それが、この博多では日常にすすられているのである。

「ちんめん」。

ちゃんぽんでもない。
ラーメンでもない。
ましてちゃんめんとかの、ちゃんぽんの出来損ない(失礼)でも、ない。


福岡市内には、主に2系統数店舗の店がある。
ひとつは「あま太郎」。どの店が元祖かは知らないけれども、大手門の店はおばちゃんが一人で切り盛りしていて、大変元祖本家っぽい雰囲気である。あま太郎はそのほかに駅やらイオンやらに出店しているらしい。行きたい方はググッてみてください。


今回行ったのは、もう一方の「黒田屋」。
腹も減っていたので、五目ちんめんの大盛を頼んだ。
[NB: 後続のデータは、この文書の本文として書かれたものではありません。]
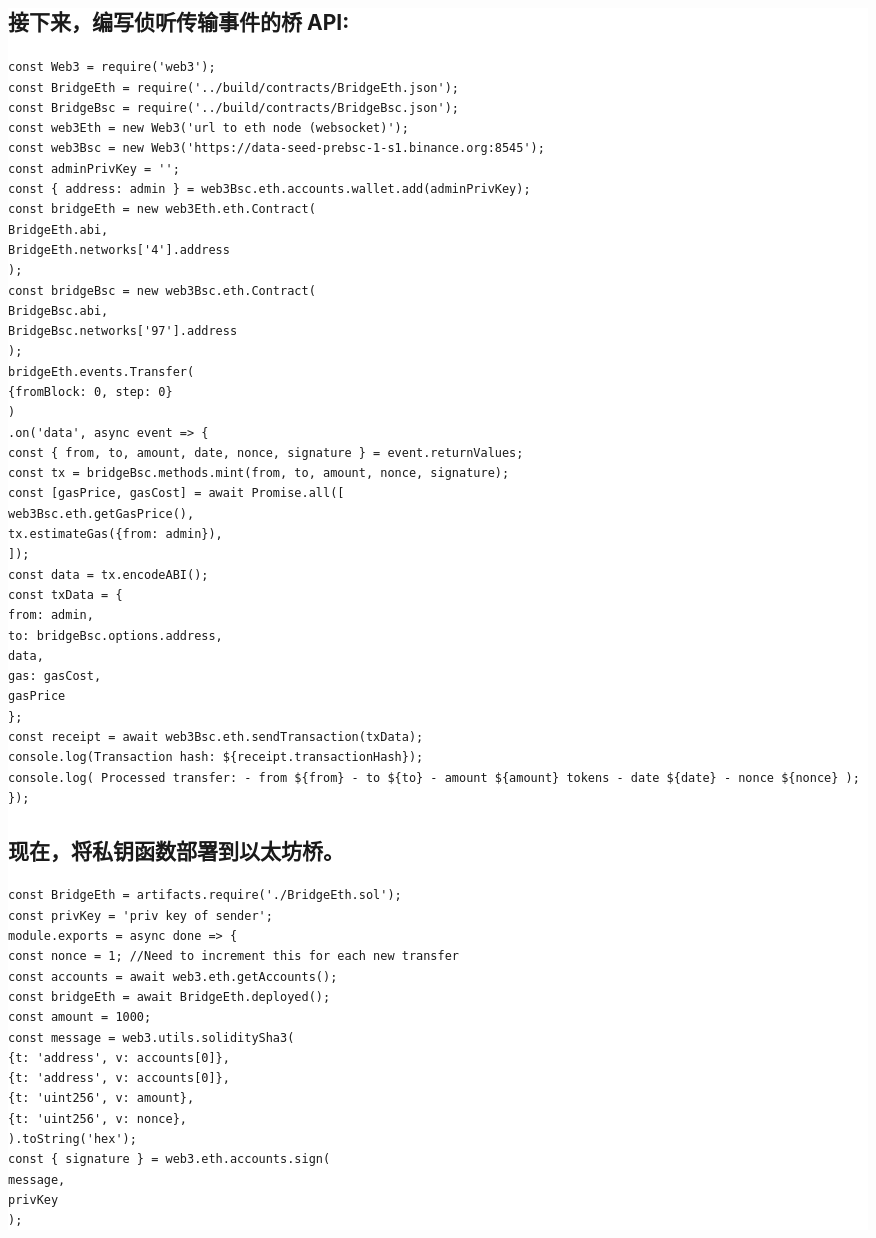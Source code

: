 ## 接下来，编写侦听传输事件的桥 API:

```
const Web3 = require('web3');
const BridgeEth = require('../build/contracts/BridgeEth.json');
const BridgeBsc = require('../build/contracts/BridgeBsc.json');
const web3Eth = new Web3('url to eth node (websocket)');
const web3Bsc = new Web3('https://data-seed-prebsc-1-s1.binance.org:8545');
const adminPrivKey = '';
const { address: admin } = web3Bsc.eth.accounts.wallet.add(adminPrivKey);
const bridgeEth = new web3Eth.eth.Contract(
BridgeEth.abi,
BridgeEth.networks['4'].address
);
const bridgeBsc = new web3Bsc.eth.Contract(
BridgeBsc.abi,
BridgeBsc.networks['97'].address
);
bridgeEth.events.Transfer(
{fromBlock: 0, step: 0}
)
.on('data', async event => {
const { from, to, amount, date, nonce, signature } = event.returnValues;
const tx = bridgeBsc.methods.mint(from, to, amount, nonce, signature);
const [gasPrice, gasCost] = await Promise.all([
web3Bsc.eth.getGasPrice(),
tx.estimateGas({from: admin}),
]);
const data = tx.encodeABI();
const txData = {
from: admin,
to: bridgeBsc.options.address,
data,
gas: gasCost,
gasPrice
};
const receipt = await web3Bsc.eth.sendTransaction(txData);
console.log(Transaction hash: ${receipt.transactionHash});
console.log( Processed transfer: - from ${from} - to ${to} - amount ${amount} tokens - date ${date} - nonce ${nonce} );
});
```

## 现在，将私钥函数部署到以太坊桥。

```
const BridgeEth = artifacts.require('./BridgeEth.sol');
const privKey = 'priv key of sender';
module.exports = async done => {
const nonce = 1; //Need to increment this for each new transfer
const accounts = await web3.eth.getAccounts();
const bridgeEth = await BridgeEth.deployed();
const amount = 1000;
const message = web3.utils.soliditySha3(
{t: 'address', v: accounts[0]},
{t: 'address', v: accounts[0]},
{t: 'uint256', v: amount},
{t: 'uint256', v: nonce},
).toString('hex');
const { signature } = web3.eth.accounts.sign(
message,
privKey
);
```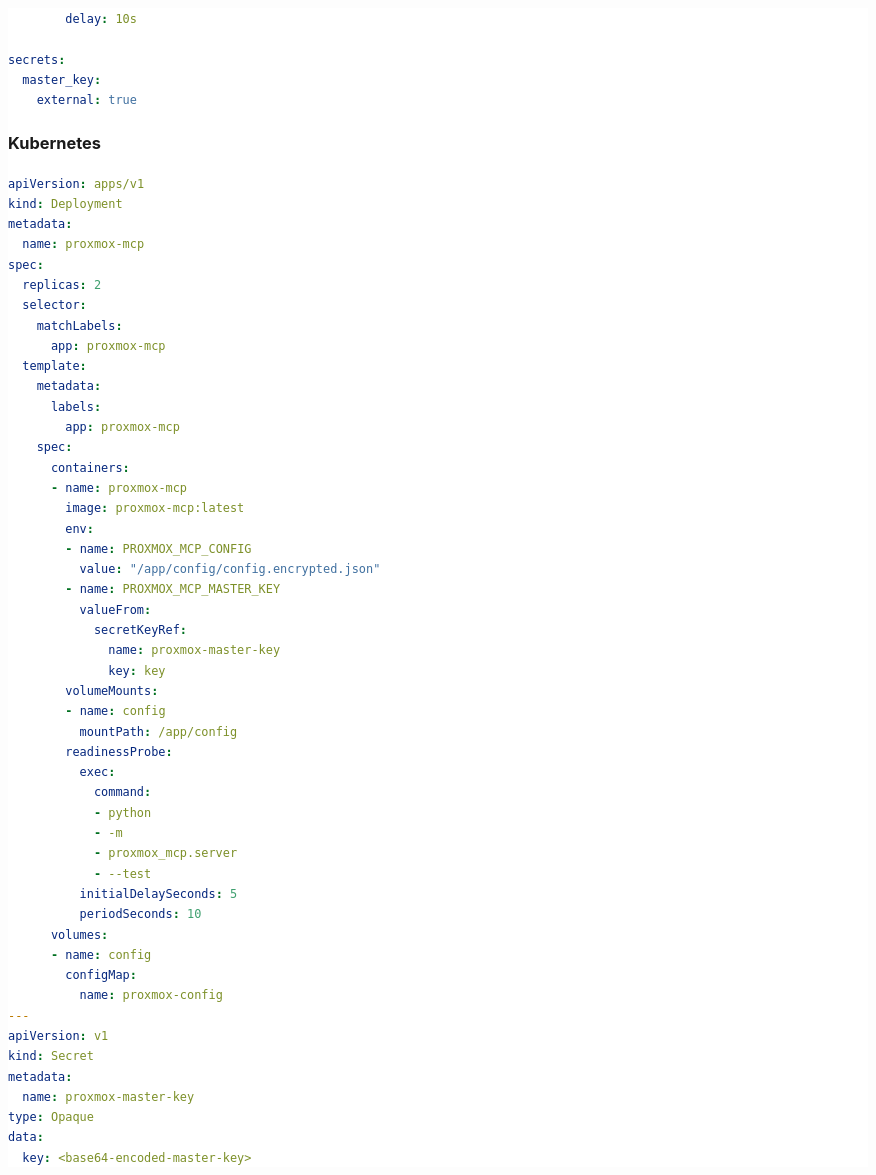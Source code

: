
 ```yaml
        delay: 10s

secrets:
  master_key:
    external: true
```

### Kubernetes

```yaml
apiVersion: apps/v1
kind: Deployment
metadata:
  name: proxmox-mcp
spec:
  replicas: 2
  selector:
    matchLabels:
      app: proxmox-mcp
  template:
    metadata:
      labels:
        app: proxmox-mcp
    spec:
      containers:
      - name: proxmox-mcp
        image: proxmox-mcp:latest
        env:
        - name: PROXMOX_MCP_CONFIG
          value: "/app/config/config.encrypted.json"
        - name: PROXMOX_MCP_MASTER_KEY
          valueFrom:
            secretKeyRef:
              name: proxmox-master-key
              key: key
        volumeMounts:
        - name: config
          mountPath: /app/config
        readinessProbe:
          exec:
            command:
            - python
            - -m
            - proxmox_mcp.server
            - --test
          initialDelaySeconds: 5
          periodSeconds: 10
      volumes:
      - name: config
        configMap:
          name: proxmox-config
---
apiVersion: v1
kind: Secret
metadata:
  name: proxmox-master-key
type: Opaque
data:
  key: <base64-encoded-master-key>
```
720円だったかな。


さあ、出てきたちんめんを見てくださいな。
ラーメンか、と思えば竹輪が乗っている。
蕎麦か、と思えばチャーシューのようなものが乗っている。

スープを一口すすると、支那そば系(つまり、油の旨みに頼る時代の前の東京ラーメン風)でありながら、ダシの味が少々勝るか、というお味。
決して今風の醤油ラーメンスープではない。
だが和風の汁でもない。
スープの元は、トリガラと見た。
表面にはチャーシューから出た油が小さく漂っているだけで、きわめてさっぱりした味である。

麺は、ここのちゃんぽん麺の、少々細めなもの。
もとよりここのちゃんぽん麺は、お宝やと同系の、腰がぐっと入った粘り系の麺。
少し細い分最初は腰に気がつかないが、食べているうちにぐいぐいといい歯ざわりになってくる。

そして食べ終わると、唇がぬらぬらになっていることもなく、いい感じである。
できれば酔っ払った後に食いたい。

だが、この健康的な麺は、あま太郎も黒田屋も、大変健康的な時間帯で終了なんである。
その時間帯に出せば、ボクらのような酒徒は喜び、お店も相当儲かるだろうに。
こんな時間に終了する、博多のさらり麺。
それもひとつの博多の不思議ではある。